If you’re not in the best of positions with regards to your credit rating, you’re probably nervously keeping an eye on the rising interest rates. While planning to refinance, undoubtedly the going will be tougher if your credit is just average but it’s not a completely hopeless situation.
Following are some helpful tips on how to proceed even when your credit report is not blemish-free.
Expect Higher Interest Rates
Even if you see mortgage advertisements on various channels which offer really great rates of interest – almost rock-bottom such as 3 to 4 percent, don’t bank on it. If your credit isn’t perfect, you’re not likely to actually get very low rates, no matter what the ads say. Mortgages at these rates are for pristine borrowers only.

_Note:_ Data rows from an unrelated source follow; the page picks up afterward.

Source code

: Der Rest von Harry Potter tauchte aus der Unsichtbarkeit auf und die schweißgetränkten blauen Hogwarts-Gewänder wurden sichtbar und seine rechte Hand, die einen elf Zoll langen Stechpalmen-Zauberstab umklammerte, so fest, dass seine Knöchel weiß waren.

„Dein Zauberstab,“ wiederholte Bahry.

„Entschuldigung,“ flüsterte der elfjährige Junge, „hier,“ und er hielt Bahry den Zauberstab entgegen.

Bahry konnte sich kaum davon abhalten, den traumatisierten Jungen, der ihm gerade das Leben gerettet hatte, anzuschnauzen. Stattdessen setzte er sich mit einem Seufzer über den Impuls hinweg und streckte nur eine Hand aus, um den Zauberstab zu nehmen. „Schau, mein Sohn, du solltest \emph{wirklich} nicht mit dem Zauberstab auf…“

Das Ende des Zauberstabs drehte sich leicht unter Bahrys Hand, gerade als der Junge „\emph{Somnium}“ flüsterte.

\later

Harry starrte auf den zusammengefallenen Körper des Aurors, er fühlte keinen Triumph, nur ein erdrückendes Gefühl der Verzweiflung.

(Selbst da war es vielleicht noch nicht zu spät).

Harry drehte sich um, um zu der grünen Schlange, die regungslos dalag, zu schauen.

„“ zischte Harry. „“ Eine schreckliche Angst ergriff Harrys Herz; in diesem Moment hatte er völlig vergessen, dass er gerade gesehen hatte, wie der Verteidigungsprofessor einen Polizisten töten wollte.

With a shaky credit rating, you can plan to refinance, but definitely not at the best rates in the market.
Equity in the mortgage property
In the present environment, lenders are generally unwilling to refinance an existing mortgage if your property is underwater and its worth is less than what you owe. Even if you’re not actually underwater, some banks refuse to refinance when you have only have a small amount of equity in your home. This is because the new loan amount is calculated keeping your property’s present market value in mind.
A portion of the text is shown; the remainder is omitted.